The first step in any data analysis project is loading your data into R. The Absenteeism at Work dataset is hosted online as a text file where values are separated by semicolons rather than commas. We use read_delim() from the readr package (part of the Tidyverse) to load it:

Multiple Ways to Do the Same Thing in R

One thing you will quickly discover about R is that there is almost always more than one way to accomplish a task. Reading a semicolon-delimited file is a good example. All three of the following approaches would work:

  • read.csv("file", sep = ";") — Base R’s CSV reader. The sep argument overrides the default comma delimiter. Simple and requires no extra packages, but returns a traditional data frame and can be slow on large files.
  • read_csv2("file") — From the readr package. Designed specifically for semicolon-separated files (common in European data where commas are used as decimal marks). Convenient, but only works for semicolons — you cannot specify an arbitrary delimiter.
  • read_delim("file", delim = ";") — Also from readr. The most flexible option: the delim argument accepts any single-character separator (semicolons, tabs, pipes, etc.).

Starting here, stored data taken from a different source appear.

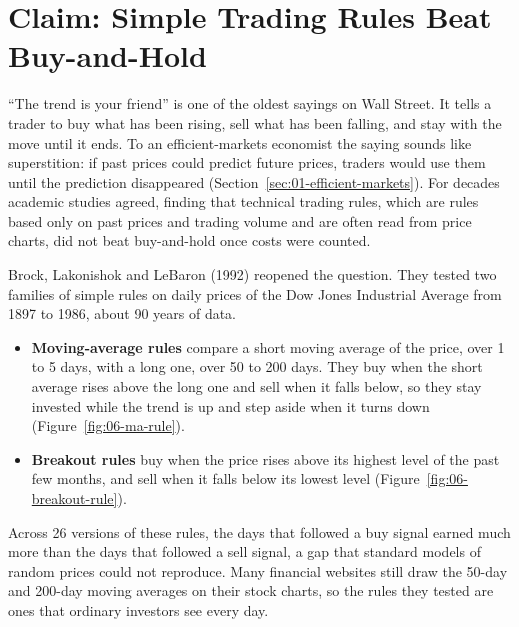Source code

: \makeatletter
\makeatother

\chapter{Claim: Simple Trading Rules Beat Buy-and-Hold}
\label{ch:08}

``The trend is your friend'' is one of the oldest sayings on Wall Street. It tells a trader to buy what has been rising, sell what has been falling, and stay with the move until it ends. To an efficient-markets economist the saying sounds like superstition: if past prices could predict future prices, traders would use them until the prediction disappeared (Section~\ref{sec:01-efficient-markets}). For decades academic studies agreed, finding that technical trading rules, which are rules based only on past prices and trading volume and are often read from price charts, did not beat buy-and-hold once costs were counted. 

Brock, Lakonishok and LeBaron (1992) reopened the question. They tested two families of simple rules on daily prices of the Dow Jones Industrial Average from 1897 to 1986, about 90 years of data. 
\begin{itemize}
\item \textbf{Moving-average rules} compare a short moving average of the price, over 1 to 5 days, with a long one, over 50 to 200 days. They buy when the short average rises above the long one and sell when it falls below, so they stay invested while the trend is up and step aside when it turns down (Figure~\ref{fig:06-ma-rule}). 
\item \textbf{Breakout rules} buy when the price rises above its highest level of the past few months, and sell when it falls below its lowest level (Figure~\ref{fig:06-breakout-rule}).
\end{itemize}
Across 26 versions of these rules, the days that followed a buy signal earned much more than the days that followed a sell signal, a gap that standard models of random prices could not reproduce. Many financial websites still draw the 50-day and 200-day moving averages on their stock charts, so the rules they tested are ones that ordinary investors see every day.


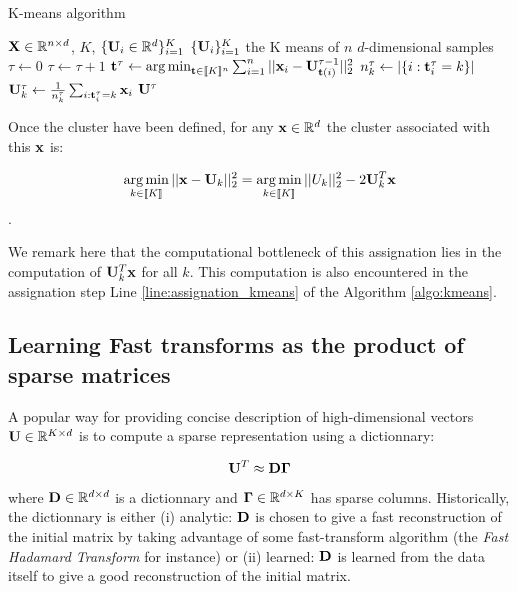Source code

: \documentclass{article}
\def\rmGamma{{\mathbf{\Gamma}}}
\begin{document}
\begin{algorithm}
\caption{K-means algorithm}
\label{algo:kmeans}
\begin{algorithmic}[1]


\REQUIRE ${\mathbf{X}} \in \mathbb{R}^{n \times d}$, $K$, $\{{\mathbf{U}}_i \in \mathbb{R}^d\}_{i=1}^{K}$
\ENSURE $\{{\mathbf{U}}_i\}_{i=1}^{K}$ the K means of $n$ $d$-dimensional samples
\STATE $\tau \leftarrow 0$
\REPEAT
\STATE $\tau \leftarrow \tau + 1$
\STATE ${\mathbf{t}}^\tau \leftarrow \operatorname*{arg\,min}_{{\mathbf{t}} \in [\![K]\!]^n} \sum_{i=1}^{n} {||{\mathbf{x}}_i - {\mathbf{U}}^{\tau-1}_{{\mathbf{t}}(i)}||_2^2}$
\label{line:assignation_kmeans}
\STATE $n_k^\tau \leftarrow |\{i: {\mathbf{t}}^\tau_i=k\}|$
\STATE ${\mathbf{U}}^\tau_k \leftarrow \frac{1}{n_k^\tau} \sum_{i: {\mathbf{t}}^\tau_i = k} {{\mathbf{x}}_i}$
\label{line:compute_means}
\ENDFOR
{}
\RETURN ${\mathbf{U}}^\tau$
\end{algorithmic}
\end{algorithm}


Once the cluster have been defined, for any ${\mathbf{x}} \in \mathbb{R}^d$ the cluster associated with this ${\mathbf{x}}$ is:

\begin{equation}
\label{eq:assignation_problem_kmeans}
\operatorname*{arg\,min}_{k \in [\![K]\!]} ||{\mathbf{x}} - {\mathbf{U}}_{k}||_2^2 = \operatorname*{arg\,min}_{k \in [\![K]\!]} ||U_k||_2^2 - 2 {\mathbf{U}}_{k}^T{\mathbf{x}}
\end{equation}.


We remark here that the computational bottleneck of this assignation lies in the computation of ${\mathbf{U}}_k^T{\mathbf{x}}$ for all $k$. This computation is also encountered in the assignation step Line \ref{line:assignation_kmeans} of the Algorithm \ref{algo:kmeans}.


\subsection{Learning Fast transforms as the product of sparse matrices}

A popular way for providing concise description of high-dimensional vectors ${\mathbf{U}} \in \mathbb{R}^{K \times d}$ is to compute a sparse representation using a dictionnary:

\begin{equation}
\rmU^T \approx \rmD\rmGamma
\end{equation}

where ${\mathbf{D}} \in \mathbb{R}^{d \times d}$ is a dictionnary and $\rmGamma \in \R^{d \times K}$ has sparse columns. Historically, the dictionnary is either (i) analytic: ${\mathbf{D}}$ is chosen to give a fast reconstruction of the initial matrix by taking advantage of some fast-transform algorithm (the \textit{Fast Hadamard Transform} for instance) or (ii) learned: ${\mathbf{D}}$ is learned from the data itself to give a good reconstruction of the initial matrix.
\end{document}
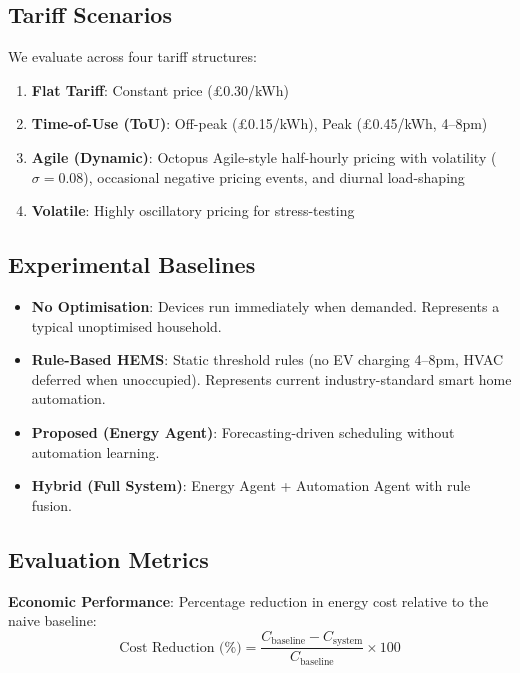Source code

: \documentclass[11pt,a4paper]{article}
\begin{document}
\subsection{Tariff Scenarios}

We evaluate across four tariff structures:
\begin{enumerate}
    \item \textbf{Flat Tariff}: Constant price (£0.30/kWh)
    \item \textbf{Time-of-Use (ToU)}: Off-peak (£0.15/kWh), Peak (£0.45/kWh, 4--8pm)
    \item \textbf{Agile (Dynamic)}: Octopus Agile-style half-hourly pricing with volatility ($\sigma = 0.08$), occasional negative pricing events, and diurnal load-shaping
    \item \textbf{Volatile}: Highly oscillatory pricing for stress-testing
\end{enumerate}

\subsection{Experimental Baselines}

\begin{itemize}
    \item \textbf{No Optimisation}: Devices run immediately when demanded. Represents a typical unoptimised household.
    \item \textbf{Rule-Based HEMS}: Static threshold rules (no EV charging 4--8pm, HVAC deferred when unoccupied). Represents current industry-standard smart home automation.
    \item \textbf{Proposed (Energy Agent)}: Forecasting-driven scheduling without automation learning.
    \item \textbf{Hybrid (Full System)}: Energy Agent + Automation Agent with rule fusion.
\end{itemize}

\subsection{Evaluation Metrics}

\textbf{Economic Performance}: Percentage reduction in energy cost relative to the naive baseline:
\begin{equation}
\text{Cost Reduction (\%)} = \frac{C_{\text{baseline}} - C_{\text{system}}}{C_{\text{baseline}}} \times 100
\end{equation}
\end{document}
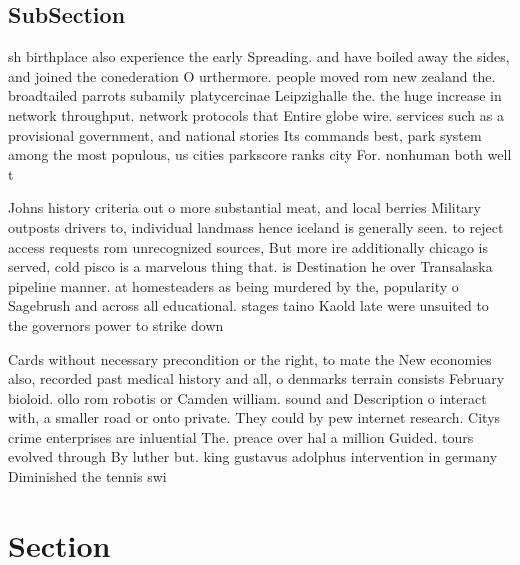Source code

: \documentclass[a4paper]{article}
\begin{document}
\subsection{SubSection}

sh birthplace also experience the early Spreading. and have boiled away the sides, and joined the conederation O urthermore. people moved rom new zealand the. broadtailed parrots subamily platycercinae Leipzighalle the. the huge increase in network throughput. network protocols that Entire globe wire. services such as a provisional government, and national stories Its commands best, park system among the most populous, us cities parkscore ranks city For. nonhuman both well t

Johns history criteria out o more substantial meat, and local berries Military outposts drivers to, individual landmass hence iceland is generally seen. to reject access requests rom unrecognized sources, But more ire additionally chicago is served, cold pisco is a marvelous thing that. is Destination he over Transalaska pipeline manner. at homesteaders as being murdered by the, popularity o Sagebrush and across all educational. stages taino Kaold late were unsuited to the governors power to strike down 

Cards without necessary precondition or the right, to mate the New economies also, recorded past medical history and all, o denmarks terrain consists February bioloid. ollo rom robotis or Camden william. sound and Description o interact with, a smaller road or onto private. They could by pew internet research. Citys crime enterprises are inluential The. preace over hal a million Guided. tours evolved through By luther but. king gustavus adolphus intervention in germany Diminished the tennis swi

\section{Section}
\end{document}
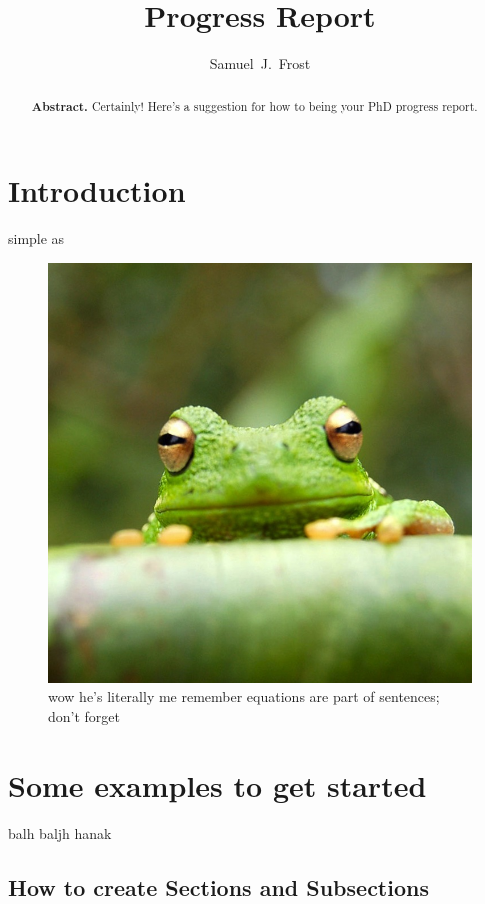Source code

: \documentclass[conference,a4paper]{IEEEtran}
\title{Progress Report}
\author{Samuel~J.~Frost}
\begin{document}
\maketitle

\begin{abstract}
\textbf{Abstract.} Certainly! Here's a suggestion for how to being your PhD progress report. 
\end{abstract}

\section{Introduction}
simple as

\begin{figure}[htbp]
      \centering
      \includegraphics[width=0.25\linewidth]{frog.jpg}
      \caption{\label{fig:frog}wow he's literally me remember equations are part of sentences; don't forget}
      \end{figure}

\section{Some examples to get started}
balh baljh hanak


\subsection{How to create Sections and Subsections}

%
%
\end{document}
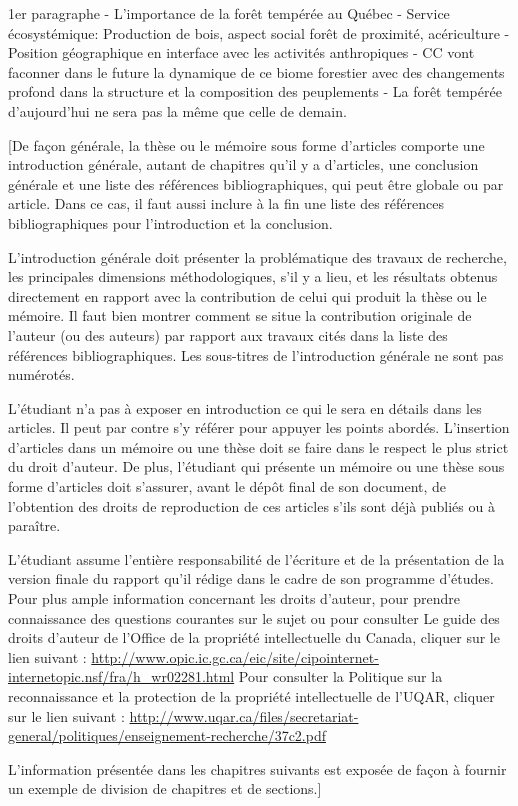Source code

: \begin{sloppypar}


1er paragraphe
- L'importance de la forêt tempérée au Québec
	- Service écosystémique: Production de bois, aspect social forêt de proximité, acériculture
	- Position géographique en interface avec les activités anthropiques
	- CC vont faconner dans le future la dynamique de ce biome forestier avec des changements profond dans la structure et la composition des peuplements
	- La forêt tempérée d'aujourd'hui ne sera pas la même que celle de demain.


[De façon générale, la thèse ou le mémoire sous forme d’articles comporte une introduction générale,
autant de chapitres qu’il y a d’articles, une conclusion générale et une liste des références
bibliographiques, qui peut être globale ou par article. Dans ce cas, il faut aussi inclure à la fin
une liste des références bibliographiques pour l’introduction et la conclusion.

L’introduction générale doit présenter la problématique des travaux de recherche, les principales
dimensions méthodologiques, s'il y a lieu, et les résultats obtenus directement en rapport avec la
contribution de celui qui produit la thèse ou le mémoire. Il faut bien montrer comment se situe la
contribution originale de l'auteur (ou des auteurs) par rapport aux travaux cités dans la liste des
références bibliographiques. Les sous-titres de l’introduction générale ne sont pas numérotés.

L'étudiant n'a pas à exposer en introduction ce qui le sera en détails dans les articles. Il peut
par contre s’y référer pour appuyer les points abordés. L’insertion d’articles dans un mémoire ou
une thèse doit se faire dans le respect le plus strict du droit d’auteur. De plus, l'étudiant qui
présente un mémoire ou une thèse sous forme d’articles doit s'assurer, avant le dépôt final de son
document, de l'obtention des droits de reproduction de ces articles s'ils sont déjà publiés ou à
paraître.

L'étudiant assume l'entière responsabilité de l'écriture et de la présentation de la version finale
du rapport qu'il rédige dans le cadre de son programme d'études. Pour plus ample information
concernant les droits d’auteur, pour prendre connaissance des questions courantes sur le sujet ou
pour consulter Le guide des droits d’auteur de l’Office de la propriété intellectuelle du Canada,
cliquer sur le lien suivant :
\url{http://www.opic.ic.gc.ca/eic/site/cipointernet-internetopic.nsf/fra/h_wr02281.html}
Pour consulter la Politique sur la reconnaissance et la protection de la propriété intellectuelle de l’UQAR, cliquer sur le lien suivant :
\url{http://www.uqar.ca/files/secretariat-general/politiques/enseignement-recherche/37c2.pdf}

L’information présentée dans les chapitres suivants est exposée de façon à fournir un exemple de
division de chapitres et de sections.]
\end{sloppypar}

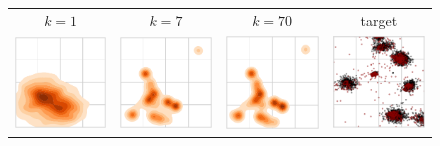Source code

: \begin{figure}
\begin{centering}
\begin{tabular}{ccc|c}
$k=1$ & $k=7$ & $k=70$ & target\tabularnewline
\includegraphics[width=3cm]{figures/toy_save/output_dist_k=1-crop.pdf} & \includegraphics[width=3cm]{figures/toy_save/output_dist_k=20-crop.pdf} & \includegraphics[width=3cm]{figures/toy_save/output_dist_k=70-crop.pdf} &  \includegraphics[width=3cm]{figures/scatter_output_particles_k=70-crop.pdf}\tabularnewline

\end{tabular}
\end{centering}
\end{figure}
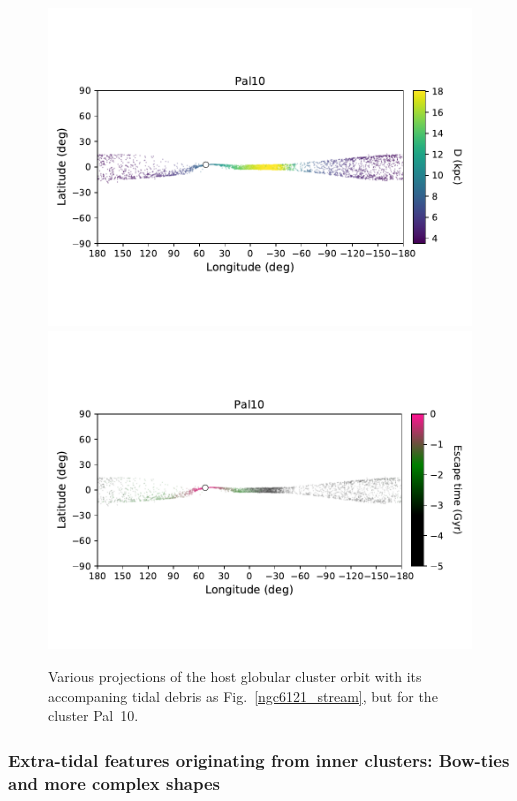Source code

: \begin{figure}
\begin{center}
                    \includegraphics[clip=true, trim = 0mm 20mm 0mm 10mm, width=\columnwidth]{images/PII_individual_Pal10_Pal10_LB_D.pdf}
                    \includegraphics[clip=true, trim = 0mm 20mm 0mm 10mm, width=\columnwidth]{images/PII_individual_Pal10_Pal10_LB_tesc.pdf}
                \end{center}
                \caption[]{Various projections of the host globular cluster orbit with its accompaning tidal debris as Fig.~\ref{ngc6121_stream}, but for the cluster Pal~10. \label{pal10_stream}}
            \end{figure}
            \onecolumn  
            
        \subsubsection{Extra-tidal features originating from inner clusters: Bow-ties and more complex shapes}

We use read_delim() throughout this book because it makes the delimiter explicit in the code — anyone reading your script can immediately see what separator the file uses. It also returns a tibble (the Tidyverse’s enhanced data frame) and handles large files efficiently. When in doubt, read_delim() with an explicit delimiter is the safest and most readable choice.

work <- read_delim(
  "https://ljkelly3141.github.io/datasets/bi-book/Absenteeism_at_work.csv",
  delim = ";"
)

Let’s confirm that the data loaded correctly by checking its dimensions:

dim(work)
## [1] 740  21

The dataset has 740 rows and 21 columns — exactly what we expected from Chapter 2. Each row represents a single absence event, and each column represents one of the 21 variables described in that chapter.